As expected, there has been a zero-day exploit for Ubisoft’s new shiny DRM (see my last post), in the newly released game Silent Hunter 5.

Well, it was not totally zero-day, since it took slightly more than 24 hours, apparently. Still, indeed it is now the case that the only ones suffering from the whole “you have to be online all the time or we’ll kick you out of your offline game” thing are the legit customers, while pirates gladly ignore such silly limitations.

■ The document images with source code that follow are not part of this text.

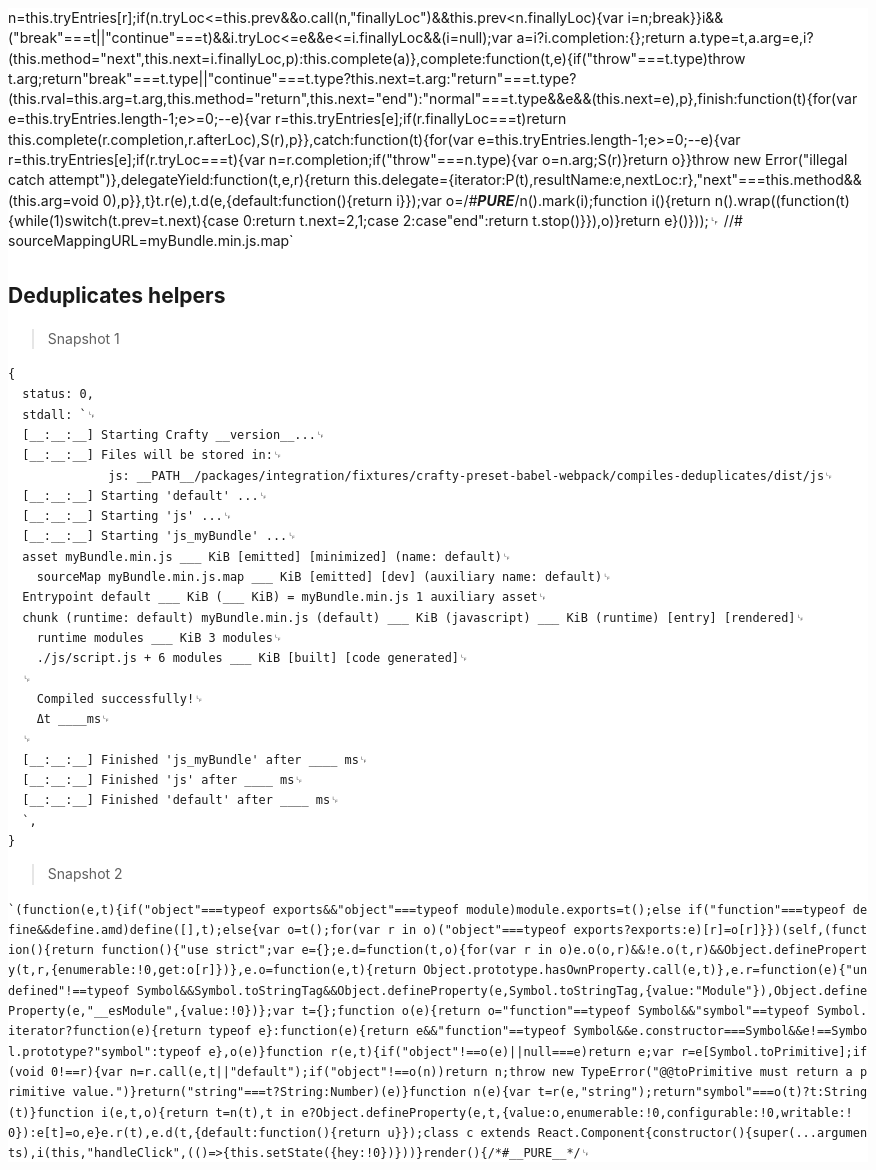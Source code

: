 n=this.tryEntries[r];if(n.tryLoc<=this.prev&&o.call(n,"finallyLoc")&&this.prev<n.finallyLoc){var i=n;break}}i&&("break"===t||"continue"===t)&&i.tryLoc<=e&&e<=i.finallyLoc&&(i=null);var a=i?i.completion:{};return a.type=t,a.arg=e,i?(this.method="next",this.next=i.finallyLoc,p):this.complete(a)},complete:function(t,e){if("throw"===t.type)throw t.arg;return"break"===t.type||"continue"===t.type?this.next=t.arg:"return"===t.type?(this.rval=this.arg=t.arg,this.method="return",this.next="end"):"normal"===t.type&&e&&(this.next=e),p},finish:function(t){for(var e=this.tryEntries.length-1;e>=0;--e){var r=this.tryEntries[e];if(r.finallyLoc===t)return this.complete(r.completion,r.afterLoc),S(r),p}},catch:function(t){for(var e=this.tryEntries.length-1;e>=0;--e){var r=this.tryEntries[e];if(r.tryLoc===t){var n=r.completion;if("throw"===n.type){var o=n.arg;S(r)}return o}}throw new Error("illegal catch attempt")},delegateYield:function(t,e,r){return this.delegate={iterator:P(t),resultName:e,nextLoc:r},"next"===this.method&&(this.arg=void 0),p}},t}t.r(e),t.d(e,{default:function(){return i}});var o=/*#__PURE__*/n().mark(i);function i(){return n().wrap((function(t){while(1)switch(t.prev=t.next){case 0:return t.next=2,1;case 2:case"end":return t.stop()}}),o)}return e}()}));␊
    //# sourceMappingURL=myBundle.min.js.map`

## Deduplicates helpers

> Snapshot 1

    {
      status: 0,
      stdall: `␊
      [__:__:__] Starting Crafty __version__...␊
      [__:__:__] Files will be stored in:␊
                  js: __PATH__/packages/integration/fixtures/crafty-preset-babel-webpack/compiles-deduplicates/dist/js␊
      [__:__:__] Starting 'default' ...␊
      [__:__:__] Starting 'js' ...␊
      [__:__:__] Starting 'js_myBundle' ...␊
      asset myBundle.min.js ___ KiB [emitted] [minimized] (name: default)␊
        sourceMap myBundle.min.js.map ___ KiB [emitted] [dev] (auxiliary name: default)␊
      Entrypoint default ___ KiB (___ KiB) = myBundle.min.js 1 auxiliary asset␊
      chunk (runtime: default) myBundle.min.js (default) ___ KiB (javascript) ___ KiB (runtime) [entry] [rendered]␊
        runtime modules ___ KiB 3 modules␊
        ./js/script.js + 6 modules ___ KiB [built] [code generated]␊
      ␊
        Compiled successfully!␊
        Δt ____ms␊
      ␊
      [__:__:__] Finished 'js_myBundle' after ____ ms␊
      [__:__:__] Finished 'js' after ____ ms␊
      [__:__:__] Finished 'default' after ____ ms␊
      `,
    }

> Snapshot 2

    `(function(e,t){if("object"===typeof exports&&"object"===typeof module)module.exports=t();else if("function"===typeof define&&define.amd)define([],t);else{var o=t();for(var r in o)("object"===typeof exports?exports:e)[r]=o[r]}})(self,(function(){return function(){"use strict";var e={};e.d=function(t,o){for(var r in o)e.o(o,r)&&!e.o(t,r)&&Object.defineProperty(t,r,{enumerable:!0,get:o[r]})},e.o=function(e,t){return Object.prototype.hasOwnProperty.call(e,t)},e.r=function(e){"undefined"!==typeof Symbol&&Symbol.toStringTag&&Object.defineProperty(e,Symbol.toStringTag,{value:"Module"}),Object.defineProperty(e,"__esModule",{value:!0})};var t={};function o(e){return o="function"==typeof Symbol&&"symbol"==typeof Symbol.iterator?function(e){return typeof e}:function(e){return e&&"function"==typeof Symbol&&e.constructor===Symbol&&e!==Symbol.prototype?"symbol":typeof e},o(e)}function r(e,t){if("object"!==o(e)||null===e)return e;var r=e[Symbol.toPrimitive];if(void 0!==r){var n=r.call(e,t||"default");if("object"!==o(n))return n;throw new TypeError("@@toPrimitive must return a primitive value.")}return("string"===t?String:Number)(e)}function n(e){var t=r(e,"string");return"symbol"===o(t)?t:String(t)}function i(e,t,o){return t=n(t),t in e?Object.defineProperty(e,t,{value:o,enumerable:!0,configurable:!0,writable:!0}):e[t]=o,e}e.r(t),e.d(t,{default:function(){return u}});class c extends React.Component{constructor(){super(...arguments),i(this,"handleClick",(()=>{this.setState({hey:!0})}))}render(){/*#__PURE__*/␊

The source (on InfoAddict, via PlayNoEvil) states:

Now that the news has spread like wildfire, Ubisoft is finally issuing a response and it is predictably vague. So vague that I am inclined to believe their statement doesn’t hold much water or truth.  Is it possible some aspect of the game is missing? Sure. Is it likely? No, not given how Ubisoft designed Silent Hunter V, meaning it’s not an MMO and it’s world doesn’t exist on a 3rd-party server. If Ubisoft really wants to defeat piracy, may I suggest that your next game be called Silent Hunter Online? Problem solved.

Indeed. Yes, for online games, it makes sense that you need an online connection. For offline games, absolutely not so much. Worst case is that some encrypted content needs to be streamed from the online servers in order for the offline game to work, but even that can be emulated by a dedicated cracker as well (and it requires faster internet connections than mere keep-alive pings that are a more probable implementation of such a feature).

Anyway. Ubisoft of course claims the games won’t work at all anyway. We’ll see what the next days hold, I might update this post or even write a new one if fundamentally new things show up.